Homonojirimycin (HNJ) and N-methylhomonojirimycin (MHNJ) were tested as inhibitors of the purified glycoprotein processing enzymes, glucosidase I and glucosidase II. MHNJ was a reasonably good inhibitor of glucosidase I (Ki = 1 x 10(-6) M) and was about three times as effective on this enzyme as was HNJ. On the other hand, HNJ inhibited glucosidase II with a Ki of about 1 x 10(-6) M, whereas MHNJ was three times less effective (Ki = 3 x 10(-5) M). However, the butyl derivative of HNJ had very low activity toward these two processing glucosidases. HNJ and its methyl derivative were also tested in vivo using influenza virus-infected MDCK cells, and measuring the inhibition of N-linked oligosaccharide processing of the viral envelope glycoproteins. With 100 micrograms/ml of MHNJ in the medium, essentially all of the N-linked oligosaccharide chains of the virus were of the "high-mannose" type with the major structure being characterized as Glc3Man9(GlcNAc)2. Similar results were obtained with HNJ although this compound was less effective in vivo as well as in vitro. These results are in keeping with these inhibitors being effective at the glucosidase I step.

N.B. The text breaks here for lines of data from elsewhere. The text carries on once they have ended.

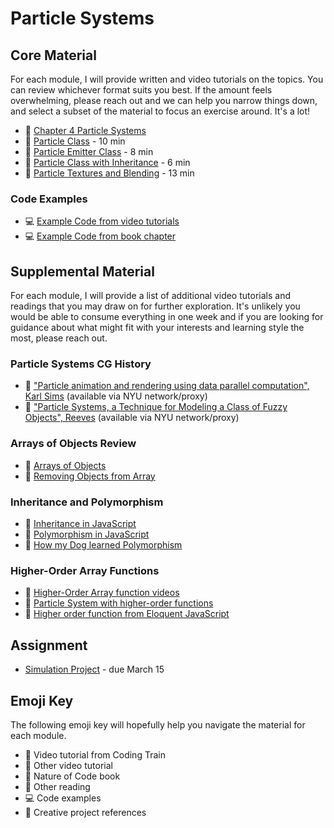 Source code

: # Particle Systems

## Core Material

For each module, I will provide written and video tutorials on the topics. You can review whichever format suits you best. If the amount feels overwhelming, please reach out and we can help you narrow things down, and select a subset of the material to focus an exercise around. It's a lot!

- 📗 [Chapter 4 Particle Systems](https://nature-of-code-2nd-edition.netlify.app/particles/)
- 🚂 [Particle Class](https://thecodingtrain.com/tracks/the-nature-of-code-2/noc/4-particles/1-particle-system) - 10 min
- 🚂 [Particle Emitter Class](https://thecodingtrain.com/tracks/the-nature-of-code-2/noc/4-particles/2-particle-emitters) - 8 min
- 🚂 [Particle Class with Inheritance](https://thecodingtrain.com/tracks/the-nature-of-code-2/noc/4-particles/3-particle-inheritance) - 6 min
- 🚂 [Particle Textures and Blending](https://thecodingtrain.com/tracks/the-nature-of-code-2/noc/4-particles/4-particle-textures) - 13 min

### Code Examples
- 💻 [Example Code from video tutorials](https://editor.p5js.org/codingtrain/collections/OOySGOizs)
- 💻 [Example Code from book chapter](https://editor.p5js.org/natureofcode/collections/Ks8jJ80hJ)

## Supplemental Material

For each module, I will provide a list of additional video tutorials and readings that you may draw on for further exploration. It's unlikely you would be able to consume everything in one week and if you are looking for guidance about what might fit with your interests and learning style the most, please reach out.

### Particle Systems CG History

- 📕 ["Particle animation and rendering using data parallel computation", Karl Sims](http://doi.acm.org/10.1145/97879.97923) (available via NYU network/proxy)
- 📕 ["Particle Systems, a Technique for Modeling a Class of Fuzzy Objects", Reeves](http://doi.acm.org/10.1145/357318.357320) (available via NYU network/proxy)

### Arrays of Objects Review

- 🚂 [Arrays of Objects](https://thecodingtrain.com/beginners/p5js/7.3-array-of-objects.html)
- 🚂 [Removing Objects from Array](https://thecodingtrain.com/beginners/p5js/7.5-removing-objects-from-array.html)

### Inheritance and Polymorphism

- 🚂 [Inheritance in JavaScript](https://youtu.be/MfxBfRD0FVU)
- 🚂 [Polymorphism in JavaScript](https://youtu.be/8a5BkwuZRK0)
- 📕 [How my Dog learned Polymorphism](http://www.javaranch.com/campfire/StoryPoly.jsp)

### Higher-Order Array Functions

- 🚂 [Higher-Order Array function videos](https://youtu.be/m9bRVQ_-DXY?list=PLRqwX-V7Uu6YgpA3Oht-7B4NBQwFVe3pr)
- 🚂 [Particle System with higher-order functions](https://youtu.be/m9bRVQ_-DXY?list=PLRqwX-V7Uu6YgpA3Oht-7B4NBQwFVe3pr)
- 📕 [Higher order function from Eloquent JavaScript](http://eloquentjavascript.net/05_higher_order.html)

## Assignment

- [Simulation Project](https://github.com/nature-of-code/noc-syllabus-S21/tree/main/projects/simulation) - due March 15

## Emoji Key

The following emoji key will hopefully help you navigate the material for each module.

- 🚂 Video tutorial from Coding Train
- 🎥 Other video tutorial
- 📗 Nature of Code book
- 📕 Other reading
- 💻 Code examples
- 🎨 Creative project references
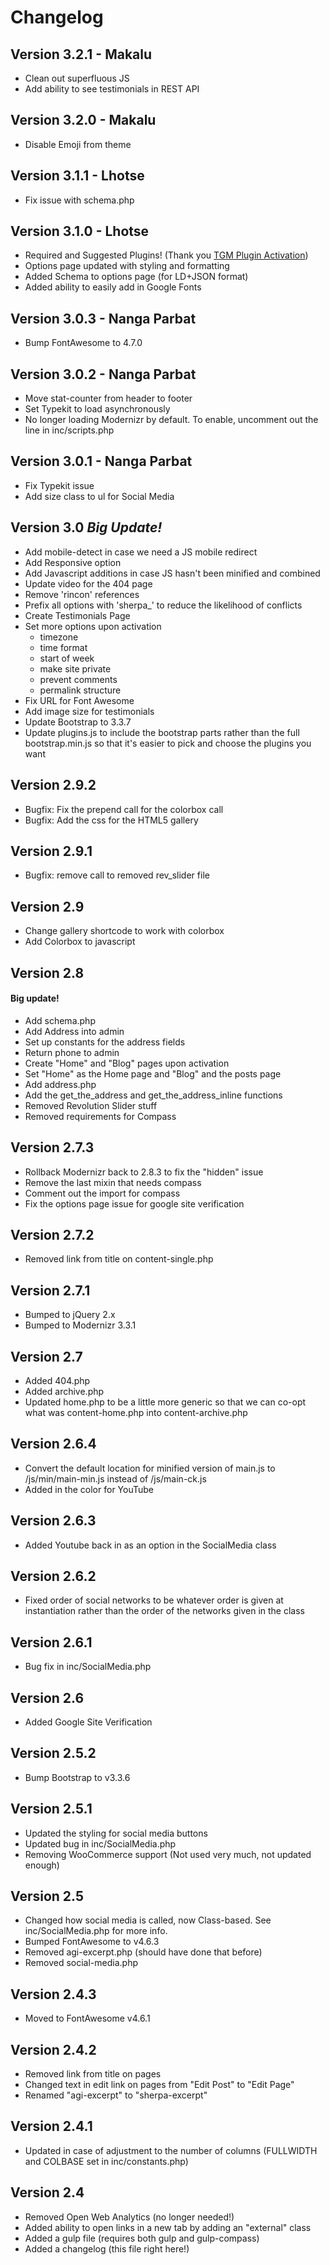 # Changelog
## Version 3.2.1 - Makalu
* Clean out superfluous JS
* Add ability to see testimonials in REST API

## Version 3.2.0 - Makalu
* Disable Emoji from theme

## Version 3.1.1 - Lhotse
* Fix issue with schema.php

## Version 3.1.0 - Lhotse
* Required and Suggested Plugins! (Thank you [TGM Plugin Activation](http://tgmpluginactivation.com/))
* Options page updated with styling and formatting
* Added Schema to options page (for LD+JSON format)
* Added ability to easily add in Google Fonts

## Version 3.0.3 - Nanga Parbat
* Bump FontAwesome to 4.7.0

## Version 3.0.2 - Nanga Parbat
* Move stat-counter from header to footer
* Set Typekit to load asynchronously
* No longer loading Modernizr by default.  To enable, uncomment out the line in inc/scripts.php

## Version 3.0.1 - Nanga Parbat
* Fix Typekit issue
* Add size class to ul for Social Media

## Version 3.0 *Big Update!*
* Add mobile-detect in case we need a JS mobile redirect
* Add Responsive option
* Add Javascript additions in case JS hasn't been minified and combined
* Update video for the 404 page
* Remove 'rincon' references
* Prefix all options with 'sherpa_' to reduce the likelihood of conflicts
* Create Testimonials Page
* Set more options upon activation 
  * timezone
  * time format
  * start of week
  * make site private
  * prevent comments
  * permalink structure
* Fix URL for Font Awesome
* Add image size for testimonials
* Update Bootstrap to 3.3.7
* Update plugins.js to include the bootstrap parts rather than the full bootstrap.min.js so that it's easier to pick and choose the plugins you want

## Version 2.9.2
* Bugfix:  Fix the prepend call for the colorbox call
* Bugfix:  Add the css for the HTML5 gallery

## Version 2.9.1
* Bugfix:  remove call to removed rev_slider file

## Version 2.9
* Change gallery shortcode to work with colorbox
* Add Colorbox to javascript

## Version 2.8
#### Big update!
* Add schema.php
* Add Address into admin
* Set up constants for the address fields
* Return phone to admin
* Create "Home" and "Blog" pages upon activation
* Set "Home" as the Home page and "Blog" and the posts page
* Add address.php
* Add the get_the_address and get_the_address_inline functions
* Removed Revolution Slider stuff
* Removed requirements for Compass

## Version 2.7.3
* Rollback Modernizr back to 2.8.3 to fix the "hidden" issue
* Remove the last mixin that needs compass
* Comment out the import for compass
* Fix the options page issue for google site verification

## Version 2.7.2
* Removed link from title on content-single.php

## Version 2.7.1
* Bumped to jQuery 2.x
* Bumped to Modernizr 3.3.1

## Version 2.7
* Added 404.php
* Added archive.php
* Updated home.php to be a little more generic so that we can co-opt what was content-home.php into content-archive.php

## Version 2.6.4
* Convert the default location for minified version of main.js to /js/min/main-min.js instead of /js/main-ck.js
* Added in the color for YouTube

## Version 2.6.3
* Added Youtube back in as an option in the SocialMedia class

## Version 2.6.2
* Fixed order of social networks to be whatever order is given at instantiation rather than the order of the networks given in the class

## Version 2.6.1
* Bug fix in inc/SocialMedia.php

## Version 2.6
* Added Google Site Verification

## Version 2.5.2
* Bump Bootstrap to v3.3.6

## Version 2.5.1
* Updated the styling for social media buttons
* Updated bug in inc/SocialMedia.php
* Removing WooCommerce support (Not used very much, not updated enough)

## Version 2.5
* Changed how social media is called, now Class-based.  See inc/SocialMedia.php for more info.
* Bumped FontAwesome to v4.6.3
* Removed agi-excerpt.php (should have done that before)
* Removed social-media.php

## Version 2.4.3
* Moved to FontAwesome v4.6.1

## Version 2.4.2
* Removed link from title on pages
* Changed text in edit link on pages from "Edit Post" to "Edit Page"
* Renamed "agi-excerpt" to "sherpa-excerpt"

## Version 2.4.1
* Updated in case of adjustment to the number of columns (FULLWIDTH and COLBASE set in inc/constants.php)

## Version 2.4
* Removed Open Web Analytics (no longer needed!)
* Added ability to open links in a new tab by adding an "external" class
* Added a gulp file (requires both gulp and gulp-compass)
* Added a changelog (this file right here!) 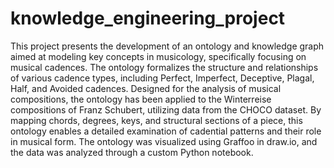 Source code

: # knowledge_engineering_project

This project presents the development of an ontology and knowledge graph aimed at modeling key concepts in musicology, specifically focusing on musical cadences. The ontology formalizes the structure and relationships of various cadence types, including Perfect, Imperfect, Deceptive, Plagal, Half, and Avoided cadences.
Designed for the analysis of musical compositions, the ontology has been applied to the Winterreise compositions of Franz Schubert, utilizing data from the CHOCO dataset. By mapping chords, degrees, keys, and structural sections of a piece, this ontology enables a detailed examination of cadential patterns and their role in musical form. The ontology was visualized using Graffoo in draw.io, and the data was analyzed through a custom Python notebook.
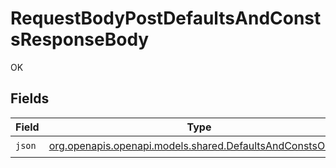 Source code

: # RequestBodyPostDefaultsAndConstsResponseBody

OK


## Fields

| Field                                                                                                        | Type                                                                                                         | Required                                                                                                     | Description                                                                                                  |
| ------------------------------------------------------------------------------------------------------------ | ------------------------------------------------------------------------------------------------------------ | ------------------------------------------------------------------------------------------------------------ | ------------------------------------------------------------------------------------------------------------ |
| `json`                                                                                                       | [org.openapis.openapi.models.shared.DefaultsAndConstsOutput](../../models/shared/DefaultsAndConstsOutput.md) | :heavy_check_mark:                                                                                           | N/A                                                                                                          | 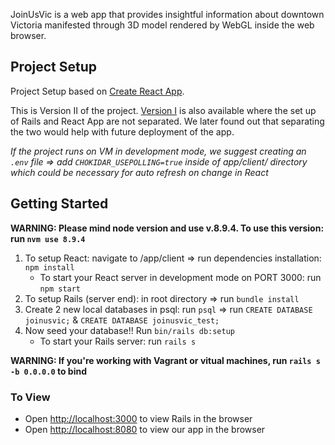 JoinUsVic is a web app that provides insightful information about downtown Victoria manifested through 3D model rendered by WebGL inside the web browser.

## Project Setup

Project Setup based on [Create React App](https://github.com/facebook/create-react-app).

This is Version II of the project. [Version I](https://github.com/yhfreeman/JoinUsVic-V1) is also available where the set up of Rails and React App are not separated. We later found out that separating the two would help with future deployment of the app. 

*If the project runs on VM in development mode, we suggest creating an `.env` file => add `CHOKIDAR_USEPOLLING=true` inside of app/client/ directory which could be necessary for auto refresh on change in React*

## Getting Started

**WARNING: Please mind node version and use v.8.9.4. To use this version: run `nvm use 8.9.4`**

1. To setup React: navigate to /app/client => run dependencies installation: `npm install`
    - To start your React server in development mode on PORT 3000: run `npm start`
2. To setup Rails (server end): in root directory => run `bundle install`
3. Create 2 new local databases in psql: run `psql` => run `CREATE DATABASE joinusvic;` & `CREATE DATABASE joinusvic_test;`
4. Now seed your database!! Run `bin/rails db:setup`
    - To start your Rails server: run `rails s`

**WARNING: If you're working with Vagrant or vitual machines, run `rails s -b 0.0.0.0` to bind**

### To View
  * Open [http://localhost:3000](http://localhost:3000) to view Rails in the browser
  * Open [http://localhost:8080](http://localhost:8080) to view our app in the browser

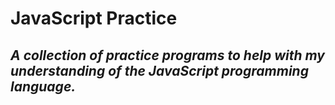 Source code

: # JavaScript Practice 
## *A collection of practice programs to help with my understanding of the JavaScript programming language.*

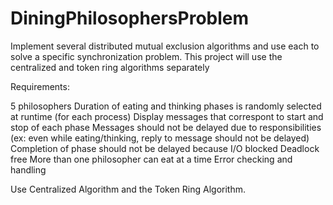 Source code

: # DiningPhilosophersProblem
Implement several distributed mutual exclusion algorithms and use each to solve a specific synchronization problem. This project will use the centralized and token ring algorithms separately

Requirements:

5 philosophers
Duration of eating and thinking phases is randomly selected at runtime (for each process)
Display messages that correspont to start and stop of each phase
Messages should not be delayed due to responsibilities (ex: even while eating/thinking, reply to message should not be delayed)
Completion of phase should not be delayed because I/O blocked
Deadlock free
More than one philosopher can eat at a time
Error checking and handling

Use Centralized Algorithm and the Token Ring Algorithm.
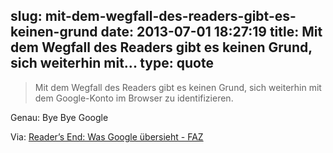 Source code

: slug: mit-dem-wegfall-des-readers-gibt-es-keinen-grund
date: 2013-07-01 18:27:19
title: Mit dem Wegfall des Readers gibt es keinen Grund, sich weiterhin mit...
type: quote
---

> Mit dem Wegfall des Readers gibt es keinen Grund, sich weiterhin mit dem Google-Konto im Browser zu identifizieren.

Genau: Bye Bye Google

 Via: [Reader’s End: Was Google übersieht - FAZ](http://www.faz.net/aktuell/technik-motor/reader-s-end-was-google-uebersieht-12201430.html)
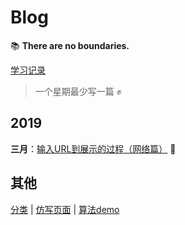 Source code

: # Blog

:books: **There are no boundaries.**

[学习记录](articles/record.md)

> 一个星期最少写一篇 :fist:

## 2019

**三月**：[输入URL到展示的过程（网络篇）](articles/mst/mst1.md) :star2:

## 其他

[分类](articles)  |  [仿写页面](works/page-layout)  |  [算法demo](works/algorithm)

Both inhibitors were also tested in MDCK cell cultures to determine whether they affected the in vivo synthesis of proteins, or of lipid-linked saccharides. In contrast to deoxynojirimycin, which has been reported to inhibit the formation of lipid-linked saccharides, no effects were seen on either the incorporation of mannose into lipid-linked saccharides or the incorporation of leucine into protein.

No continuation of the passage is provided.